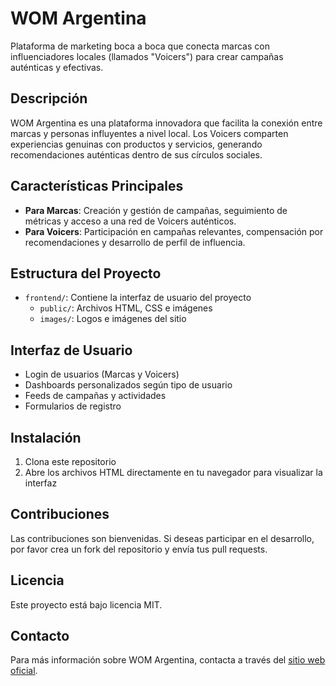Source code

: # WOM Argentina

Plataforma de marketing boca a boca que conecta marcas con influenciadores locales (llamados "Voicers") para crear campañas auténticas y efectivas.

## Descripción

WOM Argentina es una plataforma innovadora que facilita la conexión entre marcas y personas influyentes a nivel local. Los Voicers comparten experiencias genuinas con productos y servicios, generando recomendaciones auténticas dentro de sus círculos sociales.

## Características Principales

- **Para Marcas**: Creación y gestión de campañas, seguimiento de métricas y acceso a una red de Voicers auténticos.
- **Para Voicers**: Participación en campañas relevantes, compensación por recomendaciones y desarrollo de perfil de influencia.

## Estructura del Proyecto

- `frontend/`: Contiene la interfaz de usuario del proyecto
  - `public/`: Archivos HTML, CSS e imágenes
  - `images/`: Logos e imágenes del sitio

## Interfaz de Usuario

- Login de usuarios (Marcas y Voicers)
- Dashboards personalizados según tipo de usuario
- Feeds de campañas y actividades
- Formularios de registro

## Instalación

1. Clona este repositorio
2. Abre los archivos HTML directamente en tu navegador para visualizar la interfaz

## Contribuciones

Las contribuciones son bienvenidas. Si deseas participar en el desarrollo, por favor crea un fork del repositorio y envía tus pull requests.

## Licencia

Este proyecto está bajo licencia MIT.

## Contacto

Para más información sobre WOM Argentina, contacta a través del [sitio web oficial](https://womargentina.com). 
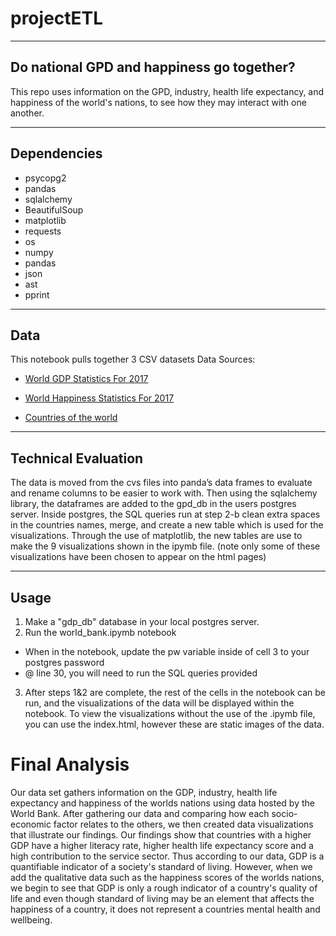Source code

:# projectETL

----
## Do national GPD and happiness go together?

This repo uses information on the GPD, industry, health life expectancy, and happiness of the world's nations, to see how they may interact with one another.  

----
## Dependencies

* psycopg2
* pandas
* sqlalchemy 
* BeautifulSoup
* matplotlib
* requests
* os
* numpy
* pandas
* json
* ast
* pprint

----
## Data

This notebook pulls together 3 CSV datasets 
Data Sources:

* [World GDP Statistics For 2017](https://www.kaggle.com/theworldbank/world-bank-gdp-ranking#gdp-csv-.csv)     

* [World Happiness Statistics For 2017](https://www.kaggle.com/unsdsn/world-happiness)   

* [Countries of the world](https://www.kaggle.com/fernandol/countries-of-the-world)   

----
## Technical Evaluation

The data is moved from the cvs files into panda’s data frames to evaluate and rename columns to be easier to work with. 
Then using the sqlalchemy library, the dataframes are added to the gpd_db in the users postgres server.
Inside postgres, the SQL queries run at step 2-b clean extra spaces in the countries names, merge, and create a new table which is used for the visualizations. 
Through the use of matplotlib, the new tables are use to make the 9 visualizations shown in the ipymb file. (note only some of these visualizations have been chosen to appear on the html pages)


----
## Usage

1.    Make a "gdp_db" database in your local postgres server.
2.    Run the world_bank.ipymb notebook
* When in the notebook, update the pw variable inside of cell 3 to your postgres password
* @ line 30, you will need to run the SQL queries provided
3.    After steps 1&2 are complete, the rest of the cells in the notebook can be run, and the visualizations of the data will be displayed within the notebook. 
To view the visualizations without the use of the .ipymb file, you can use the index.html, however these are static images of the data. 








# Final Analysis
Our data set gathers information on the GDP, industry, health life expectancy and happiness of the worlds nations using data 
hosted by the World Bank. After gathering our data and comparing how each socio-economic factor relates to the others, we then 
created data visualizations that illustrate our findings. Our findings show that countries with a higher GDP have a higher 
literacy rate, higher health life expectancy score and a high contribution to the service sector. Thus according to our data,
GDP is a quantifiable indicator of a society's standard of living. However, when we add the qualitative data such as the 
happiness scores of the worlds nations, we begin to see that GDP is only a rough indicator of a country's quality of life 
and even though standard of living may be an element that affects the happiness of a country, it does not represent 
a countries mental health and wellbeing.



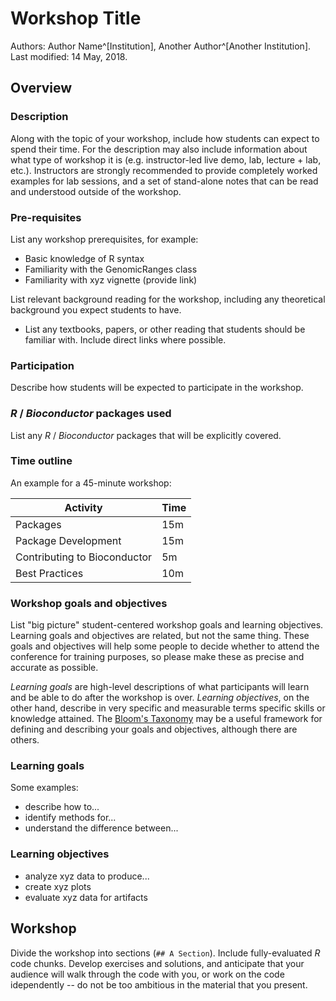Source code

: # Workshop Title

Authors:
    Author Name^[Institution],
    Another Author^[Another Institution].
    <br/>
Last modified: 14 May, 2018.

## Overview

### Description

Along with the topic of your workshop, include how students can expect
to spend their time. For the description may also include information
about what type of workshop it is (e.g. instructor-led live demo, lab,
lecture + lab, etc.). Instructors are strongly recommended to provide
completely worked examples for lab sessions, and a set of stand-alone
notes that can be read and understood outside of the workshop.

### Pre-requisites

List any workshop prerequisites, for example:

* Basic knowledge of R syntax
* Familiarity with the GenomicRanges class
* Familiarity with xyz vignette (provide link)

List relevant background reading for the workshop, including any
theoretical background you expect students to have.

* List any textbooks, papers, or other reading that students should be
  familiar with. Include direct links where possible.

### Participation

Describe how students will be expected to participate in the workshop.

### _R_ / _Bioconductor_ packages used

List any _R_ / _Bioconductor_ packages that will be explicitly covered.

### Time outline

An example for a 45-minute workshop:

| Activity                     | Time |
|------------------------------|------|
| Packages                     | 15m  |
| Package Development          | 15m  |
| Contributing to Bioconductor | 5m   |
| Best Practices               | 10m  |

### Workshop goals and objectives

List "big picture" student-centered workshop goals and learning
objectives. Learning goals and objectives are related, but not the
same thing. These goals and objectives will help some people to decide
whether to attend the conference for training purposes, so please make
these as precise and accurate as possible.

*Learning goals* are high-level descriptions of what
participants will learn and be able to do after the workshop is
over. *Learning objectives*, on the other hand, describe in very
specific and measurable terms specific skills or knowledge
attained. The [Bloom's Taxonomy](#bloom) may be a useful framework
for defining and describing your goals and objectives, although there
are others.

### Learning goals

Some examples:

* describe how to...
* identify methods for...
* understand the difference between...

### Learning objectives

* analyze xyz data to produce...
* create xyz plots
* evaluate xyz data for artifacts

## Workshop

Divide the workshop into sections (`## A Section`). Include
fully-evaluated _R_ code chunks. Develop exercises and solutions, and
anticipate that your audience will walk through the code with you, or
work on the code idependently -- do not be too ambitious in the
material that you present.
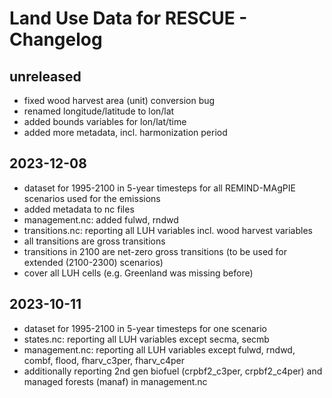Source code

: # Land Use Data for RESCUE - Changelog

## unreleased

- fixed wood harvest area (unit) conversion bug
- renamed longitude/latitude to lon/lat
- added bounds variables for lon/lat/time
- added more metadata, incl. harmonization period

## 2023-12-08

- dataset for 1995-2100 in 5-year timesteps for all REMIND-MAgPIE scenarios used for the emissions
- added metadata to nc files
- management.nc: added fulwd, rndwd
- transitions.nc: reporting all LUH variables incl. wood harvest variables
- all transitions are gross transitions
- transitions in 2100 are net-zero gross transitions (to be used for extended (2100-2300) scenarios)
- cover all LUH cells (e.g. Greenland was missing before)


## 2023-10-11

- dataset for 1995-2100 in 5-year timesteps for one scenario
- states.nc: reporting all LUH variables except secma, secmb
- management.nc: reporting all LUH variables except fulwd, rndwd, combf, flood, fharv_c3per, fharv_c4per
- additionally reporting 2nd gen biofuel (crpbf2_c3per, crpbf2_c4per) and managed forests (manaf) in management.nc
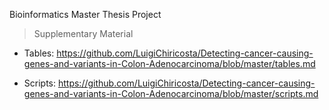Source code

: Bioinformatics Master Thesis Project
> Supplementary Material

- Tables: https://github.com/LuigiChiricosta/Detecting-cancer-causing-genes-and-variants-in-Colon-Adenocarcinoma/blob/master/tables.md

- Scripts: https://github.com/LuigiChiricosta/Detecting-cancer-causing-genes-and-variants-in-Colon-Adenocarcinoma/blob/master/scripts.md
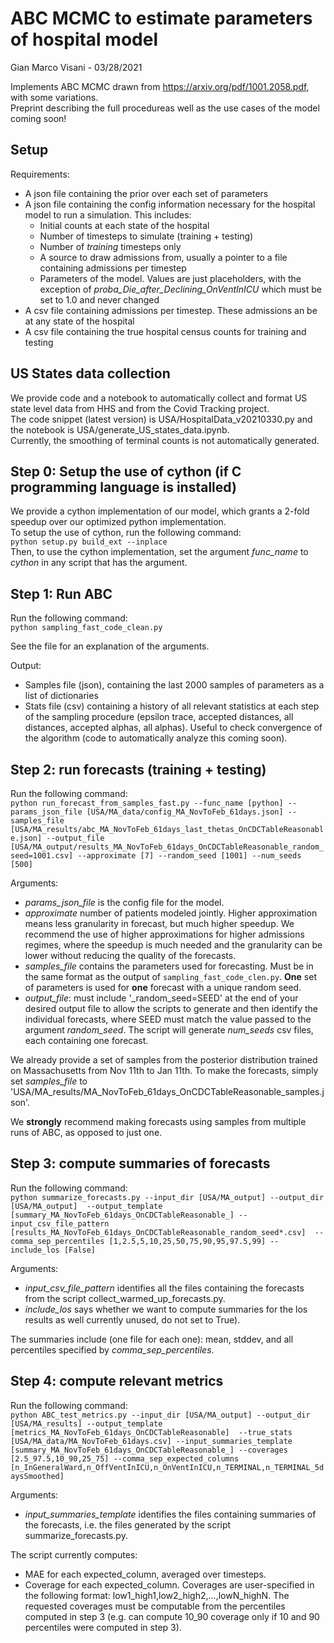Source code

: # ABC MCMC to estimate parameters of hospital model
Gian Marco Visani - 03/28/2021

Implements ABC MCMC drawn from https://arxiv.org/pdf/1001.2058.pdf, with some variations.  
Preprint describing the full procedureas well as the use cases of the model coming soon!

## Setup

Requirements:  
- A json file containing the prior over each set of parameters  
- A json file containing the config information necessary for the hospital model to run a simulation. This includes:  
    - Initial counts at each state of the hospital  
    - Number of timesteps to simulate (training + testing)  
    - Number of *training* timesteps only  
    - A source to draw admissions from, usually a pointer to a file containing admissions per timestep  
    - Parameters of the model. Values are just placeholders, with the exception of *proba_Die_after_Declining_OnVentInICU* which must be set to 1.0 and never changed  
- A csv file containing admissions per timestep. These admissions an be at any state of the hospital  
- A csv file containing the true hospital census counts for training and testing

## US States data collection

We provide code and a notebook to automatically collect and format US state level data from HHS and from the Covid Tracking project.  
The code snippet (latest version) is USA/HospitalData_v20210330.py and the notebook is USA/generate_US_states_data.ipynb.  
Currently, the smoothing of terminal counts is not automatically generated.

## Step 0: Setup the use of cython (if C programming language is installed)

We provide a cython implementation of our model, which grants a 2-fold speedup over our optimized python implementation.  
To setup the use of cython, run the following command:  
    `python setup.py build_ext --inplace`  
Then, to use the cython implementation, set the argument *func_name* to *cython* in any script that has the argument.

## Step 1: Run ABC

Run the following command:  
    `python sampling_fast_code_clean.py`

See the file for an explanation of the arguments.

Output:  
- Samples file (json), containing the last 2000 samples of parameters as a list of dictionaries  
- Stats file (csv) containing a history of all relevant statistics at each step of the sampling procedure (epsilon trace, accepted distances, all distances, accepted alphas, all alphas). Useful to check convergence of the algorithm (code to automatically analyze this coming soon).
<!--     - The last 1000 forecasts on testing (in a single, easy to parse csv file), each generated by the last 1000 sampled sets of parameters. These forecasts are generated together with the training data, and thus they are'warmed-up', i.e. the patients present in the hospital at day zero of testing are assumed to have been there for some realistic nnumber of days already -->

<!-- ## Step 2: unpack warmed-up forecasts on testing into individual csv files

Run the following command:
    `python collect_warmed_up_forecasts.py --concat_file [results/abc_MA_last_forecasts.csv] --num_samples 100 --output_file [results_MA_index=0.csv]`

Note: must include '\_index=0' at the end of your desired filename to allow the scripts to generate and then identify the individual forecasts.

This step is only performed to make the input compatible with files summarize_forecasts.py and ABC_test_metrics.py. Alternatively, those two files can be changed to take as input the unpacked forecasts. -->

## Step 2: run forecasts (training + testing)

Run the following command:  
    `python run_forecast_from_samples_fast.py --func_name [python] --params_json_file [USA/MA_data/config_MA_NovToFeb_61days.json]
                                              --samples_file [USA/MA_results/abc_MA_NovToFeb_61days_last_thetas_OnCDCTableReasonable.json]
                                              --output_file [USA/MA_output/results_MA_NovToFeb_61days_OnCDCTableReasonable_random_seed=1001.csv]
                                              --approximate [7] --random_seed [1001] --num_seeds [500]`

Arguments:  
- *params_json_file* is the config file for the model.  
- *approximate* number of patients modeled jointly. Higher approximation means less granularity in forecast, but much higher speedup. We recommend the use of higher approximations for higher admissions regimes, where the speedup is much needed and the granularity can be lower without reducing the quality of the forecasts.  
- *samples_file* contains the parameters used for forecasting. Must be in the same format as the output of `sampling_fast_code_clen.py`. **One** set of parameters is used for **one** forecast with a unique random seed.  
- *output_file*: must include '\_random_seed=SEED' at the end of your desired output file to allow the scripts to generate and then identify the individual forecasts, where SEED must match the value passed to the argument *random_seed*. The script will generate *num_seeds* csv files, each containing one forecast.  

We already provide a set of samples from the posterior distribution trained on Massachusetts from Nov 11th to Jan 11th. To make the forecasts, simply set *samples_file* to 'USA/MA_results/MA_NovToFeb_61days_OnCDCTableReasonable_samples.json'.

We **strongly** recommend making forecasts using samples from multiple runs of ABC, as opposed to just one.

## Step 3: compute summaries of forecasts

Run the following command:  
    `python summarize_forecasts.py --input_dir [USA/MA_output] --output_dir [USA/MA_output] 
                                   --output_template [summary_MA_NovToFeb_61days_OnCDCTableReasonable_]
                                   --input_csv_file_pattern [results_MA_NovToFeb_61days_OnCDCTableReasonable_random_seed*.csv] 
                                   --comma_sep_percentiles [1,2.5,5,10,25,50,75,90,95,97.5,99] --include_los [False]`

Arguments:  
- *input_csv_file_pattern* identifies all the files containing the forecasts from the script collect_warmed_up_forecasts.py.  
- *include_los* says whether we want to compute summaries for the los results as well currently unused, do not set to True).

The summaries include (one file for each one): mean, stddev, and all percentiles specified by *comma_sep_percentiles*.

## Step 4: compute relevant metrics

Run the following command:  
    `python ABC_test_metrics.py --input_dir [USA/MA_output] --output_dir [USA/MA_results] --output_template [metrics_MA_NovToFeb_61days_OnCDCTableReasonable] 
                                --true_stats [USA/MA_data/MA_NovToFeb_61days.csv]
                                --input_summaries_template [summary_MA_NovToFeb_61days_OnCDCTableReasonable_] --coverages [2.5_97.5,10_90,25_75]
                                --comma_sep_expected_columns [n_InGeneralWard,n_OffVentInICU,n_OnVentInICU,n_TERMINAL,n_TERMINAL_5daysSmoothed]`

Arguments:  
- *input_summaries_template* identifies the files containing summaries of the forecasts, i.e. the files generated by the script summarize_forecasts.py.

The script currently computes:  
- MAE for each expected_column, averaged over timesteps.  
- Coverage for each expected_column. Coverages are user-specified in the following format: low1_high1,low2_high2,...,lowN_highN. The requested coverages must be computable from the percentiles computed in step 3 (e.g. can compute 10\_90 coverage only if 10 and 90 percentiles were computed in step 3).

········

Exercise instructions -
Gather up, from the records above, each line where the word "recomendaciones" appears.

Solved problem -
WOM Argentina es una plataforma innovadora que facilita la conexión entre marcas y personas influyentes a nivel local. Los Voicers comparten experiencias genuinas con productos y servicios, generando recomendaciones auténticas dentro de sus círculos sociales.
- **Para Voicers**: Participación en campañas relevantes, compensación por recomendaciones y desarrollo de perfil de influencia.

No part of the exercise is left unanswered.